Pasquale Angelosanto, il generale del Ros che ha arrestato il boss mafioso Matteo Messina Denaro, è originario di Sant’Elia Fiumerapido, un comune di 15.000 abitanti situato vicino a Cassino, in provincia di Frosinone. Il paese porta ancora i segni dei bombardamenti della Seconda Guerra Mondiale. Pasquale torna a Sant’Elia Fiumerapido ogni volta che il lavoro glielo permette, per “rinfrescarsi e staccare la spina”, secondo i suoi amici d’infanzia. I suoi genitori sono morti nel 2011, a pochi mesi di distanza l’uno dall’altro.

Ha un fratello, Roberto, che è sindaco di Sant’Elia, e due sorelle, Marisa e Orietta. Pasquale ha avuto una carriera di successo, anche se ha comportato numerosi sacrifici che lo hanno spesso tenuto lontano dalla famiglia.

Con un’importante carriera operativa e investigativa, si è arruolato nell’Arma nel 1979, dopo essersi diplomato all’Accademia Militare di Modena e alla Scuola Ufficiali Carabinieri. Ha quindi iniziato una carriera in prima linea, con numerosi incarichi operativi e nel Ros, combattendo la criminalità organizzata.

È stato responsabile di numerose catture di alto profilo ed è diventato comandante della sezione anticrimine del Ros nella capitale. È stato coinvolto nelle indagini sugli omicidi di Massimo D’Antona e Marco Biagi da parte delle Brigate Rosse e sulle infiltrazioni della cosca di ‘ndrangheta Ruga-Gallace-Novella nel litorale romano. Si è poi trasferito all’Aisi (poi Sisde) per occuparsi di terrorismo, terrorismo internazionale ed è tornato al Ros come colonnello responsabile dell’Ufficio tecnico investigativo. È stato poi comandante provinciale di Reggio Calabria, dove ha arrestato 330 persone e scritto un libro sull’evoluzione della ‘ndrangheta. È stato poi vicecomandante del Ros, comandante del Racis a Roma e ha diretto il III Reparto del Comando generale prima di tornare al Ros nel 2017 come comandante.

Gli sforzi delle forze dell’ordine per smantellare la rete che protegge il latitante restano continui e imperterriti.

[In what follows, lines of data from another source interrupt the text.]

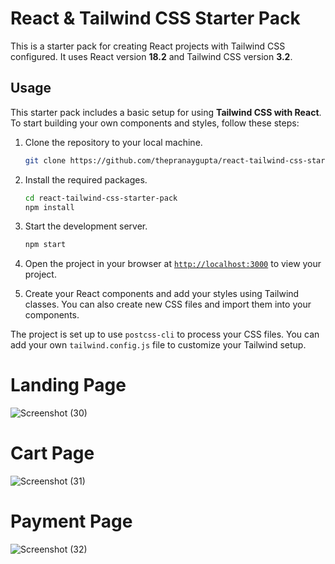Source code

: # React & Tailwind CSS Starter Pack

This is a starter pack for creating React projects with Tailwind CSS configured. It uses React version **18.2** and Tailwind CSS version **3.2**.

## Usage

This starter pack includes a basic setup for using **Tailwind CSS with React**. To start building your own components and styles, follow these steps:

1. Clone the repository to your local machine.
    ```sh
    git clone https://github.com/thepranaygupta/react-tailwind-css-starter-pack.git
    ```

1. Install the required packages.
    ```sh
    cd react-tailwind-css-starter-pack
    npm install
    ```

1. Start the development server.
    ```sh
    npm start
    ```
1. Open the project in your browser at [`http://localhost:3000`](http://localhost:3000) to view your project.
1. Create your React components and add your styles using Tailwind classes. You can also create new CSS files and import them into your components.

The project is set up to use `postcss-cli` to process your CSS files. You can add your own `tailwind.config.js` file to customize your Tailwind setup.

# Landing Page
![Screenshot (30)](https://github.com/mdasriya/test_frontend/assets/110367868/878c4821-7acc-4f03-8bae-d1ec90ad7ee3)

# Cart Page 
![Screenshot (31)](https://github.com/mdasriya/test_frontend/assets/110367868/cb3b8e4b-0dc2-4000-939c-9625a0866050)

# Payment Page
![Screenshot (32)](https://github.com/mdasriya/test_frontend/assets/110367868/7e6a6fc2-3698-4789-bcfb-e1f23bd97ea3)
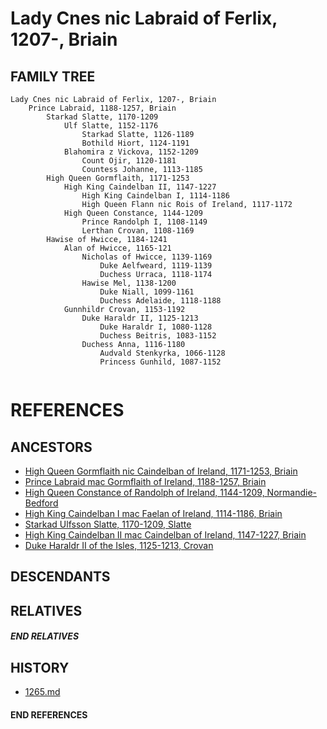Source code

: # Lady Cnes nic Labraid of Ferlix, 1207-, Briain

## FAMILY TREE 
```
Lady Cnes nic Labraid of Ferlix, 1207-, Briain
	Prince Labraid, 1188-1257, Briain
        Starkad Slatte, 1170-1209
            Ulf Slatte, 1152-1176
                Starkad Slatte, 1126-1189            
                Bothild Hiort, 1124-1191
            Blahomira z Vickova, 1152-1209
                Count Ojir, 1120-1181
                Countess Johanne, 1113-1185
        High Queen Gormflaith, 1171-1253
            High King Caindelban II, 1147-1227
                High King Caindelban I, 1114-1186
                High Queen Flann nic Rois of Ireland, 1117-1172
            High Queen Constance, 1144-1209
                Prince Randolph I, 1108-1149
                Lerthan Crovan, 1108-1169
        Hawise of Hwicce, 1184-1241
            Alan of Hwicce, 1165-121
                Nicholas of Hwicce, 1139-1169
                	Duke Aelfweard, 1119-1139
                	Duchess Urraca, 1118-1174
                Hawise Mel, 1138-1200
                	Duke Niall, 1099-1161
                	Duchess Adelaide, 1118-1188
            Gunnhildr Crovan, 1153-1192
                Duke Haraldr II, 1125-1213
                	Duke Haraldr I, 1080-1128
                	Duchess Beitris, 1083-1152
                Duchess Anna, 1116-1180
                	Audvald Stenkyrka, 1066-1128
                	Princess Gunhild, 1087-1152
         
```


# REFERENCES

## ANCESTORS
* [High Queen Gormflaith nic Caindelban of Ireland, 1171-1253, Briain](gormflaith_nic_caindelban_1171.md)
* [Prince Labraid mac Gormflaith of Ireland, 1188-1257, Briain](labraid_mac_gormflaith_1188.md)
* [High Queen Constance of Randolph of Ireland, 1144-1209, Normandie-Bedford](constance_randolph_1144.md)
* [High King Caindelban I mac Faelan of Ireland, 1114-1186, Briain](caindelban_i_mac_faelan_1114.md)
* [Starkad Ulfsson Slatte, 1170-1209, Slatte](starkad_ulfsson_1170.md)
* [High King Caindelban II mac Caindelban of Ireland, 1147-1227, Briain](caindelban_ii_mac_caindelban_1147.md)
* [Duke Haraldr II of the Isles, 1125-1213, Crovan](haraldr_ii_1125.md)

## DESCENDANTS

## RELATIVES

##### END RELATIVES 
## HISTORY
* [1265.md](../h/1265.md)

#### END REFERENCES
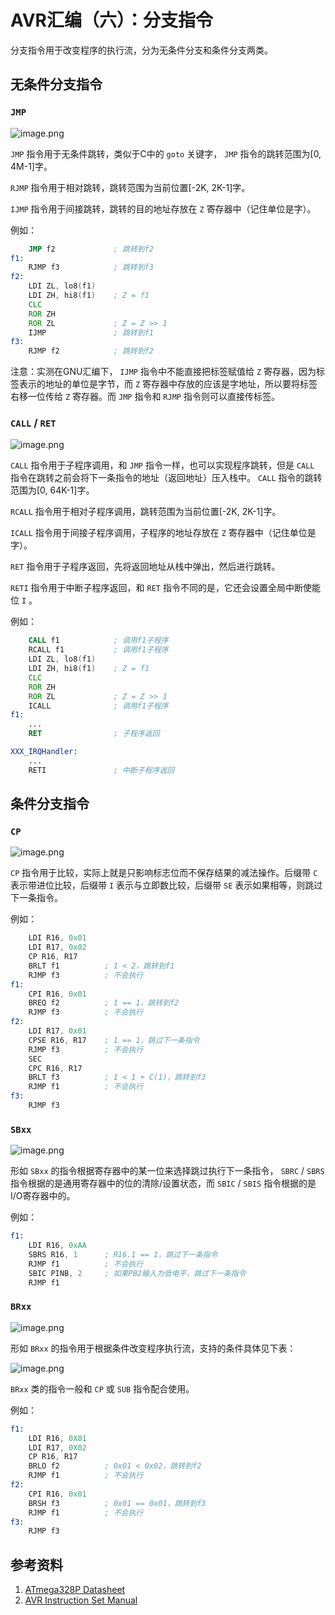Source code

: # AVR汇编（六）：分支指令

分支指令用于改变程序的执行流，分为无条件分支和条件分支两类。

## 无条件分支指令

### `JMP`

![image.png](https://cdn.jsdelivr.net/gh/chinjinyu/image-hosting-website@main/images/20230813191745.png)

`JMP` 指令用于无条件跳转，类似于C中的 `goto` 关键字， `JMP` 指令的跳转范围为\[0, 4M-1\]字。

`RJMP` 指令用于相对跳转，跳转范围为当前位置\[-2K, 2K-1\]字。

`IJMP` 指令用于间接跳转，跳转的目的地址存放在 `Z` 寄存器中（记住单位是字）。

例如：

```asm
    JMP f2             ; 跳转到f2
f1:
    RJMP f3            ; 跳转到f3
f2:
    LDI ZL, lo8(f1)
    LDI ZH, hi8(f1)    ; Z = f1
    CLC
    ROR ZH
    ROR ZL             ; Z = Z >> 1
    IJMP               ; 跳转到f1
f3:
    RJMP f2            ; 跳转到f2
```

注意：实测在GNU汇编下， `IJMP` 指令中不能直接把标签赋值给 `Z` 寄存器，因为标签表示的地址的单位是字节，而 `Z` 寄存器中存放的应该是字地址，所以要将标签右移一位传给 `Z` 寄存器。而 `JMP` 指令和 `RJMP` 指令则可以直接传标签。

### `CALL` / `RET`

![image.png](https://cdn.jsdelivr.net/gh/chinjinyu/image-hosting-website@main/images/20230813200102.png)

`CALL` 指令用于子程序调用，和 `JMP` 指令一样，也可以实现程序跳转，但是 `CALL` 指令在跳转之前会将下一条指令的地址（返回地址）压入栈中。 `CALL` 指令的跳转范围为\[0, 64K-1\]字。

`RCALL` 指令用于相对子程序调用，跳转范围为当前位置\[-2K, 2K-1\]字。

`ICALL` 指令用于间接子程序调用，子程序的地址存放在 `Z` 寄存器中（记住单位是字）。

`RET` 指令用于子程序返回，先将返回地址从栈中弹出，然后进行跳转。

`RETI` 指令用于中断子程序返回，和 `RET` 指令不同的是，它还会设置全局中断使能位 `I` 。

例如：

```asm
    CALL f1            ; 调用f1子程序
    RCALL f1           ; 调用f1子程序
    LDI ZL, lo8(f1)
    LDI ZH, hi8(f1)    ; Z = f1
    CLC
    ROR ZH
    ROR ZL             ; Z = Z >> 1
    ICALL              ; 调用f1子程序
f1:
    ...
    RET                ; 子程序返回

XXX_IRQHandler:
    ...
    RETI               ; 中断子程序返回
```

## 条件分支指令

### `CP`

![image.png](https://cdn.jsdelivr.net/gh/chinjinyu/image-hosting-website@main/images/20230814101058.png)

`CP` 指令用于比较，实际上就是只影响标志位而不保存结果的减法操作。后缀带 `C` 表示带进位比较，后缀带 `I` 表示与立即数比较，后缀带 `SE` 表示如果相等，则跳过下一条指令。

例如：

```asm
    LDI R16, 0x01
    LDI R17, 0x02
    CP R16, R17
    BRLT f1          ; 1 < 2，跳转到f1
    RJMP f3          ; 不会执行
f1:
    CPI R16, 0x01
    BREQ f2          ; 1 == 1，跳转到f2
    RJMP f3          ; 不会执行
f2:
    LDI R17, 0x01
    CPSE R16, R17    ; 1 == 1，跳过下一条指令
    RJMP f3          ; 不会执行
    SEC
    CPC R16, R17
    BRLT f3          ; 1 < 1 + C(1)，跳转到f3
    RJMP f1          ; 不会执行
f3:
    RJMP f3
```

### `SBxx`

![image.png](https://cdn.jsdelivr.net/gh/chinjinyu/image-hosting-website@main/images/20230814103112.png)

形如 `SBxx` 的指令根据寄存器中的某一位来选择跳过执行下一条指令， `SBRC` / `SBRS` 指令根据的是通用寄存器中的位的清除/设置状态，而 `SBIC` / `SBIS` 指令根据的是I/O寄存器中的。

例如：

```asm
f1:
    LDI R16, 0xAA
    SBRS R16, 1      ; R16.1 == 1，跳过下一条指令
    RJMP f1          ; 不会执行
    SBIC PINB, 2     ; 如果PB2输入为低电平，跳过下一条指令
    RJMP f1
```

### `BRxx`

![image.png](https://cdn.jsdelivr.net/gh/chinjinyu/image-hosting-website@main/images/20230814103542.png)

形如 `BRxx` 的指令用于根据条件改变程序执行流，支持的条件具体见下表：

![image.png](https://cdn.jsdelivr.net/gh/chinjinyu/image-hosting-website@main/images/20230814103652.png)

`BRxx` 类的指令一般和 `CP` 或 `SUB` 指令配合使用。

例如：

```asm
f1:
    LDI R16, 0X01
    LDI R17, 0X02
    CP R16, R17
    BRLO f2          ; 0x01 < 0x02，跳转到f2
    RJMP f1          ; 不会执行
f2:
    CPI R16, 0x01
    BRSH f3          ; 0x01 == 0x01，跳转到f3
    RJMP f1          ; 不会执行
f3:
    RJMP f3
```

## 参考资料

1. [ATmega328P Datasheet](https://ww1.microchip.com/downloads/en/DeviceDoc/Atmel-7810-Automotive-Microcontrollers-ATmega328P_Datasheet.pdf)
2. [AVR Instruction Set Manual](https://ww1.microchip.com/downloads/en/DeviceDoc/AVR-InstructionSet-Manual-DS40002198.pdf)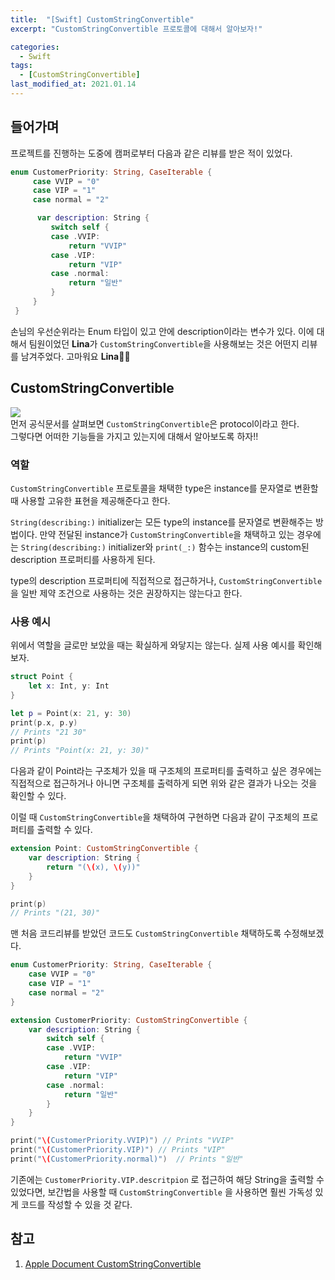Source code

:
 ```yaml
---
title:  "[Swift] CustomStringConvertible"
excerpt: "CustomStringConvertible 프로토콜에 대해서 알아보자!"

categories:
  - Swift
tags:
  - [CustomStringConvertible]
last_modified_at: 2021.01.14
---
```


## 들어가며
프로젝트를 진행하는 도중에 캠퍼로부터 다음과 같은 리뷰를 받은 적이 있었다. 
```swift
enum CustomerPriority: String, CaseIterable {
     case VVIP = "0"
     case VIP = "1"
     case normal = "2"

      var description: String {
         switch self {
         case .VVIP:
             return "VVIP"
         case .VIP:
             return "VIP"
         case .normal:
             return "일반"
         }
     }
 }
```
손님의 우선순위라는 Enum 타입이 있고 안에 description이라는 변수가 있다. 
이에 대해서 팀원이었던 **Lina**가 `CustomStringConvertible`을 사용해보는 것은 어떤지 리뷰를 남겨주었다.
고마워요 **Lina**🙇‍♂️

## CustomStringConvertible
![](https://images.velog.io/images/minni/post/607b5134-d75d-4bec-a7b3-629eb1ae6289/image.png) <br>
먼저 공식문서를 살펴보면 `CustomStringConvertible`은 protocol이라고 한다. <br>
그렇다면 어떠한 기능들을 가지고 있는지에 대해서 알아보도록 하자!!

### 역할
`CustomStringConvertible` 프로토콜을 채택한 type은 instance를 
문자열로 변환할 때 사용할 고유한 표현을 제공해준다고 한다. 

`String(describing:)` initializer는 모든 type의 instance를 문자열로 변환해주는 방법이다. 
만약 전달된 instance가 `CustomStringConvertible`을 채택하고 있는 경우에는 
`String(describing:)` initializer와 `print(_:)` 함수는 instance의 custom된 
description 프로퍼티를 사용하게 된다. 

type의 description 프로퍼티에 직접적으로 접근하거나, `CustomStringConvertible`을 일반 제약 조건으로 사용하는 것은 권장하지는 않는다고 한다.

### 사용 예시
위에서 역할을 글로만 보았을 때는 확실하게 와닿지는 않는다. 
실제 사용 예시를 확인해보자.
```swift
struct Point {
    let x: Int, y: Int
}

let p = Point(x: 21, y: 30)
print(p.x, p.y)
// Prints "21 30"
print(p)
// Prints "Point(x: 21, y: 30)"
```
다음과 같이 Point라는 구조체가 있을 때 구조체의 프로퍼티를 출력하고 싶은 경우에는 직접적으로 접근하거나 아니면 구조체를 출력하게 되면 위와 같은 결과가 나오는 것을 확인할 수 있다. 

이럴 때 `CustomStringConvertible`을 채택하여 구현하면 다음과 같이 구조체의 프로퍼티를 출력할 수 있다. 
```swift
extension Point: CustomStringConvertible {
    var description: String {
        return "(\(x), \(y))"
    }
}

print(p)
// Prints "(21, 30)"
```

맨 처음 코드리뷰를 받았던 코드도 `CustomStringConvertible` 채택하도록 수정해보겠다.
```swift
enum CustomerPriority: String, CaseIterable {
    case VVIP = "0"
    case VIP = "1"
    case normal = "2"
}

extension CustomerPriority: CustomStringConvertible {
    var description: String {
        switch self {
        case .VVIP:
            return "VVIP"
        case .VIP:
            return "VIP"
        case .normal:
            return "일반"
        }
    }
}

print("\(CustomerPriority.VVIP)") // Prints "VVIP"
print("\(CustomerPriority.VIP)") // Prints "VIP"
print("\(CustomerPriority.normal)")  // Prints "일반"
```
기존에는 `CustomerPriority.VIP.descritpion` 로 접근하여 해당 String을 출력할 수 있었다면, 
보간법을 사용할 때 `CustomStringConvertible` 을 사용하면 훨씬 가독성 있게 코드를 작성할 수 있을 것 같다.

## 참고
1. [Apple Document CustomStringConvertible](https://developer.apple.com/documentation/swift/customstringconvertible)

Durante una recente intervista, è stato interrogato per l’ennesima volta sull’ultima grande “primula rossa” di cosa nostra. Questa mattina è stato dato l’annuncio dell’arresto e l’obiettivo è stato centrato.

Pasquale Angelosanto e Sent’Elia Fiumerapido festeggiano.

La provincia di Frosinone e il comune di Sant’Elia Fiumerapido esultano per il fermo di Matteo Messina Denaro. Sant’Elia Fiumerapido ha uno stretto legame con il generale, che ha costantemente impartito lezioni di diritto alla moltitudine di adolescenti della regione e ha lavorato per ridurre l’attività criminale.